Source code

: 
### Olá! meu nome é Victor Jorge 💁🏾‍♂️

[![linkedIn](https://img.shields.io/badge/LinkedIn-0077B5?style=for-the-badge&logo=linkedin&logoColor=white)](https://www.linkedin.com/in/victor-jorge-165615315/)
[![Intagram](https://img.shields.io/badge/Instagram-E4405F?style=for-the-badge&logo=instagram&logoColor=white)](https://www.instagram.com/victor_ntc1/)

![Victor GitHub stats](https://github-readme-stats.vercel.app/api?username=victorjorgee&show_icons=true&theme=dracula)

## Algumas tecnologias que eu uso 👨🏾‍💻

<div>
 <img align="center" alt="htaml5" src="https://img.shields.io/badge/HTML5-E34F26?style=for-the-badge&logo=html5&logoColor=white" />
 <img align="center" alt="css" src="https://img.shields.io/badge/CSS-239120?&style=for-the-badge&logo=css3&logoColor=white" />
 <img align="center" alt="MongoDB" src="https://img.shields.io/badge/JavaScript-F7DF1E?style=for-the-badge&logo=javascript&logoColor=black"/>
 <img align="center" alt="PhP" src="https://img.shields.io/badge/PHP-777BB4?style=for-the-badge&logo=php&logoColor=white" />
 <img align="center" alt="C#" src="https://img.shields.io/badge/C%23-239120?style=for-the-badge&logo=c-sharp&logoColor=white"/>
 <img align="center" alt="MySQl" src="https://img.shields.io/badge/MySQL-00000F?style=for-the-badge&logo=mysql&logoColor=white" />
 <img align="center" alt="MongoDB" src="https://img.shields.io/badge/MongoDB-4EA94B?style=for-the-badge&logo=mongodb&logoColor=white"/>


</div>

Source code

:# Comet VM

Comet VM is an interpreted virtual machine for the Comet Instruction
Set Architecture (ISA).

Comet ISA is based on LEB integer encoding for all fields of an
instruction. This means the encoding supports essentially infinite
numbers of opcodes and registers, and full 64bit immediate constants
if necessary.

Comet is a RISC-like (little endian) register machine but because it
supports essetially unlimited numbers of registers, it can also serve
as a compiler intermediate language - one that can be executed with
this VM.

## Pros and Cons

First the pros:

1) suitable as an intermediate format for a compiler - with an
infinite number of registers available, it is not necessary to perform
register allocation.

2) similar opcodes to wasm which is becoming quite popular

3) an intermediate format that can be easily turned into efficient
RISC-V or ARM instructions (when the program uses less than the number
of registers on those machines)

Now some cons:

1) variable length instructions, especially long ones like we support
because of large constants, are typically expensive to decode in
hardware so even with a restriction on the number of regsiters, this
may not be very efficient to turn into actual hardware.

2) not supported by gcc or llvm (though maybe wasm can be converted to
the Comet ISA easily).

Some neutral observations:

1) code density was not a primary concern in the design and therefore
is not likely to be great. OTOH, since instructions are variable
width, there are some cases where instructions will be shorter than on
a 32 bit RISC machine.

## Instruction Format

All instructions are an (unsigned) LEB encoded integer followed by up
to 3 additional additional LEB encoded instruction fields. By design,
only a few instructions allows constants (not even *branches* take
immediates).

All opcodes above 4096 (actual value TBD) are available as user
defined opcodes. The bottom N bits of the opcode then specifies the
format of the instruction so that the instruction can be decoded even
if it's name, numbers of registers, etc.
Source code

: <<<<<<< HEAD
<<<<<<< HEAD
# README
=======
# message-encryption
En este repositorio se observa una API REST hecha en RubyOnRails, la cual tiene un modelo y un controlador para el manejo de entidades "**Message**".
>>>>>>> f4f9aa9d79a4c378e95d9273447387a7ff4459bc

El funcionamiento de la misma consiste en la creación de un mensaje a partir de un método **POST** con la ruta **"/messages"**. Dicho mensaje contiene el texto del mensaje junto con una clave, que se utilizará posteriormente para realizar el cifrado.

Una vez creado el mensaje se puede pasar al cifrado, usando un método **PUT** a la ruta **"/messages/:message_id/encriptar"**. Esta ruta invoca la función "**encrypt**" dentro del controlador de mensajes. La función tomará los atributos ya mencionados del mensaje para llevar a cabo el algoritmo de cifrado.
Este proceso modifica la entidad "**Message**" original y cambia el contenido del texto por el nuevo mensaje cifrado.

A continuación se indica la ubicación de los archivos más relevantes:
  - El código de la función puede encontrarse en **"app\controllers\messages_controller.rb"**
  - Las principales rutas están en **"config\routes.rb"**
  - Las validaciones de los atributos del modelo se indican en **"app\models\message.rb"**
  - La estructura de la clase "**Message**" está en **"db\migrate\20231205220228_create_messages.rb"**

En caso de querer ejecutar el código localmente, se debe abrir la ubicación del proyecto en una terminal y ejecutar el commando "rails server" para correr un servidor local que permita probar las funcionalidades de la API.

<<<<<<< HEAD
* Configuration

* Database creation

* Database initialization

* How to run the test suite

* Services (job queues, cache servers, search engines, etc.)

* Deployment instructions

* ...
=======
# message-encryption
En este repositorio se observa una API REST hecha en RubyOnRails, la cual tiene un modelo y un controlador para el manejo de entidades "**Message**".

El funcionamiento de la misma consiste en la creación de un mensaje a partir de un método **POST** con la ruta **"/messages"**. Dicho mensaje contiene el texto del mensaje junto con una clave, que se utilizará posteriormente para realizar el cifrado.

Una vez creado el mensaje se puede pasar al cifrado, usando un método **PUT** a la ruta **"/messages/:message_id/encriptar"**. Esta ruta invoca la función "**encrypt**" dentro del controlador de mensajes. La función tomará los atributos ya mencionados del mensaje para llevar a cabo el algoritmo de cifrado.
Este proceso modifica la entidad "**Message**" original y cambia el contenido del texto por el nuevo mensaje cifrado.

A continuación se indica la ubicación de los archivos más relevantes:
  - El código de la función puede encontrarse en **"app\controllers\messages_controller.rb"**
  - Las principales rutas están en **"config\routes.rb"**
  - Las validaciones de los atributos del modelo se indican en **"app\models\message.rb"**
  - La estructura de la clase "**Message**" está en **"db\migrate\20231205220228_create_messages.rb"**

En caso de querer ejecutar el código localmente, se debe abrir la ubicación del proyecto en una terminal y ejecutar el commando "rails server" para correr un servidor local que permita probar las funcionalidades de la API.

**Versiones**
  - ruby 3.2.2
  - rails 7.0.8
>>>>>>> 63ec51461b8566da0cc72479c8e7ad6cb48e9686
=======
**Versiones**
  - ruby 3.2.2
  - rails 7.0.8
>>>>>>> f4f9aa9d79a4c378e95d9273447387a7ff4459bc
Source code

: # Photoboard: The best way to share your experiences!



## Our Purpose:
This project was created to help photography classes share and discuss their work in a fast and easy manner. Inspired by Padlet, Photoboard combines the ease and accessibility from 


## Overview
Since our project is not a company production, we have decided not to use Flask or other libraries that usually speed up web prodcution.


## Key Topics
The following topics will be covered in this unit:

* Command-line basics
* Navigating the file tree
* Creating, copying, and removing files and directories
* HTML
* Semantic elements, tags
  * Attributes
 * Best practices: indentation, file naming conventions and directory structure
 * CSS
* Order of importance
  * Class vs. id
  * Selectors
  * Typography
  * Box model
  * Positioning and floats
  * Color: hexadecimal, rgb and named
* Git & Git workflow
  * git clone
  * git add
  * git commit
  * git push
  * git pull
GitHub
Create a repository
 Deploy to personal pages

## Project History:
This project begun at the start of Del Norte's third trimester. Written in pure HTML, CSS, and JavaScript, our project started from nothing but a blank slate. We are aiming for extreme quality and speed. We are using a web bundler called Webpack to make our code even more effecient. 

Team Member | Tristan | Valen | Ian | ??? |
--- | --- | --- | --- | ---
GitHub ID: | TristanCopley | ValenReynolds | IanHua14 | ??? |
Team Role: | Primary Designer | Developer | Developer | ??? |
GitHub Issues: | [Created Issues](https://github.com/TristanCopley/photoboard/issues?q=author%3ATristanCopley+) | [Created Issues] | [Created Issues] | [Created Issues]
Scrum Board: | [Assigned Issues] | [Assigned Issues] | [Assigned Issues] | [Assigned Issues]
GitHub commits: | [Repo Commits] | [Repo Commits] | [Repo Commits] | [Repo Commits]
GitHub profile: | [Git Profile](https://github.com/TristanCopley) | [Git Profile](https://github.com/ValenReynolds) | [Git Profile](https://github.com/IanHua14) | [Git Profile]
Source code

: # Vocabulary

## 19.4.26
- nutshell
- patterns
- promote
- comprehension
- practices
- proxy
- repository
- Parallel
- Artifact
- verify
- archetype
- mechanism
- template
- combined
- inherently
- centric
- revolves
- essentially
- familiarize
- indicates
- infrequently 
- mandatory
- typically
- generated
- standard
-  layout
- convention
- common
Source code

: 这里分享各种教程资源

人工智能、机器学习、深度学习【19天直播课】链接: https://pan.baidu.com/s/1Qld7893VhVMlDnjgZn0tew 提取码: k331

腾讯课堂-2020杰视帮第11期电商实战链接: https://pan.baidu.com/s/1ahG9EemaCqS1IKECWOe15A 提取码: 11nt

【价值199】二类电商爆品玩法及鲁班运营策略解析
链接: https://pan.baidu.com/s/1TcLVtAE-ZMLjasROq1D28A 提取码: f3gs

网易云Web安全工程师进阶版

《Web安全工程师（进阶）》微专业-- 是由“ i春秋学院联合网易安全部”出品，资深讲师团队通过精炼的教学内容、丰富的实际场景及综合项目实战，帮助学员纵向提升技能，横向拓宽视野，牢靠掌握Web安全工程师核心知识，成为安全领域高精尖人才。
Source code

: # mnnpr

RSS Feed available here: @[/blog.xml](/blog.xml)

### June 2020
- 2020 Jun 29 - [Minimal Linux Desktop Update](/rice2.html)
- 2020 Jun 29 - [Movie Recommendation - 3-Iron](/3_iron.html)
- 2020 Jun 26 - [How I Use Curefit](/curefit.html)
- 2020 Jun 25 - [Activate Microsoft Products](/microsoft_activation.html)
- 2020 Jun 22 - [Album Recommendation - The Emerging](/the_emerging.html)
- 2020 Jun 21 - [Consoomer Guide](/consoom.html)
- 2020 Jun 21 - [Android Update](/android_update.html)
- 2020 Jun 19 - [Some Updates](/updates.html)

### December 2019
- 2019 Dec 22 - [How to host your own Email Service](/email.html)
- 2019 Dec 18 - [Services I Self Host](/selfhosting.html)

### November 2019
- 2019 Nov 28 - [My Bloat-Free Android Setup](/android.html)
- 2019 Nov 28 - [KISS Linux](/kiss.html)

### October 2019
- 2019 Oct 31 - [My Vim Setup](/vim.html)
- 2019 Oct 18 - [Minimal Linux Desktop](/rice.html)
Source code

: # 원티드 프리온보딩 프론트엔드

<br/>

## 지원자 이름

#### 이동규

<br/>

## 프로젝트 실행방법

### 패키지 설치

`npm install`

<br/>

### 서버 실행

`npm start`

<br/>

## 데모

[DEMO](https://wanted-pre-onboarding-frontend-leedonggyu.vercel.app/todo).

***

* PROBLEM DESCRIPTION: In your answer, include only the lines above starting at the line that holds "if necessary." and ending at the line that holds "infinite number of", copied exactly.

* SOLUTION FOR THIS TASK:
if necessary.

Comet is a RISC-like (little endian) register machine but because it
supports essetially unlimited numbers of registers, it can also serve
as a compiler intermediate language - one that can be executed with
this VM.

## Pros and Cons

First the pros:

1) suitable as an intermediate format for a compiler - with an
infinite number of registers available, it is not necessary to perform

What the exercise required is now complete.